Actually, I feel the opposite. I feel by giving her this little backpack that just so happens to have a leash on it that I can let her roam at a safe distance without hovering. The pack isn't that big but I think it will be useful for a snack and her sippy. I also think this would be great to have in the airport when I won't her to get her exercise without worrying about losing her. It could be good for holding her travel gear in that instance.
What are your thoughts on leashing? (BTW, I hate that term!) I don't feel like I'm putting her on a leash...maybe I"m in denial.














Tuesday, April 10, 2012 at 4:35PM
Reader Comments (5)
Honestly, no matter what you do, someone is going to complain about it. Keep them in a stroller? You're confining and smothering them. Let them run free? You're irresponsible. Leash them so they can run, but not too far? Dehumanizing. Squeaky shoes co you can track them in a crowd? Inconsiderate - don't you know how annoying that is?
Frankly, I just make whatever decision works for us (we're a squeaky shoe family) and just smile and nod when someone bitches. It's all you can do, really.
My son isn't as well-behaved as your little one! He rarely will hold our hands when walking around outside.
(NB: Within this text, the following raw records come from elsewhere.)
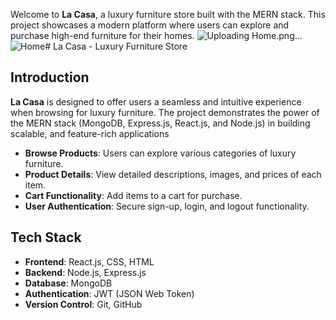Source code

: 

Welcome to **La Casa**, a luxury furniture store built with the MERN stack. This project showcases a modern platform where users can explore and purchase high-end furniture for their homes.
![Uploading Home.png…]()
![Home](https://github.com/user-attachments/assets/ea31b631-726a-408a-a85c-43c4f6b6fbc1)# La Casa - Luxury Furniture Store


## Introduction
**La Casa** is designed to offer users a seamless and intuitive experience when browsing for luxury furniture. The project demonstrates the power of the MERN stack (MongoDB, Express.js, React.js, and Node.js) in building scalable, and feature-rich applications



- **Browse Products**: Users can explore various categories of luxury furniture.
- **Product Details**: View detailed descriptions, images, and prices of each item.
- **Cart Functionality**: Add items to a cart for purchase.
- **User Authentication**: Secure sign-up, login, and logout functionality.


## Tech Stack
- **Frontend**: React.js, CSS, HTML
- **Backend**: Node.js, Express.js
- **Database**: MongoDB
- **Authentication**: JWT (JSON Web Token)
- **Version Control**: Git, GitHub
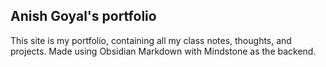 ## Anish Goyal's portfolio
This site is my portfolio, containing all my class notes, thoughts, and projects. Made using Obsidian Markdown with Mindstone as the backend.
Well, he will for about one second and then make a break for it - literally he will shake loose of me and start "running" as fast as his little legs will take him to, say, that friendly-looking bush. I get it; he wants to explore this world of ours! But we live in the city, so it can be dangerous! We really only let him walk on his own when there is a big wide sidewalk not near dangerous intersections. But I think this backpack would let him feel free but still allow us parents to have control of him. I can imagine it'd be so useful at the airport like you said! And the zoo, and other crowded places. But who knows, maybe my son would hate the idea of still being tethered to me. I think I might as well try it out. Meanwhile, should anyone want to judge my "leash", at least I know he'll be safer with it than without and that's all that counts.
Before I had kids, I always scoffed at the leash people. Now, I have more of a "do what you've got to do" attitude (with leashes and most other parenting choices). I've definitely considered the leash too, but now I think Nic and I are at a point where we don't really need it. At Elle's age it's hard because they really don't listen, but I think you'll be surprised at how much more responsive they are in a few more months. My opinion might change when #2 comes along and I can't give Nic my undivided attention, but for now, we're staying leash-free.
At one point I was dead set on getting a "leash" (so funny) for Reese. Then time past and I never got to it and now she's pretty good when we're out and about. I always thought they were a good idea, especially in crowded places. For the longest time I said I was going to get one but then I never did. Come on... this from the girl who is okay with the idea of GPSing a child. :)
We had one of the ladybird backpacks for our daughter when she was younger and it will be used for our other daughter. Leashing is not a bad thing, as you say it gives them a little bit of freedom, and it's also a lot easier to keep hold of them when they try and wriggle away.
I'm sure any parent will agree that when holding the hand of a toddler that wants to get away can be a struggle as they are slippery little rascals when they want to be!
My daughter loved her backpack and wanted to use it all the time, and she never objected to the leash. We used to keep the leash in the hood pocket (can't say we ever used the hood) so that she could run free, but we had it close by if we needed it. A lot of time you could just grab the handle to keep them from danger and then let them run free again.
Also if you have them leashed and they trip up (which toddlers do a lot) you can easily save them from making contact with the ground - I found this a more comfortable (for me) task with the backpacks than a standard leash as the bigger shoulder straps don't dig in as much.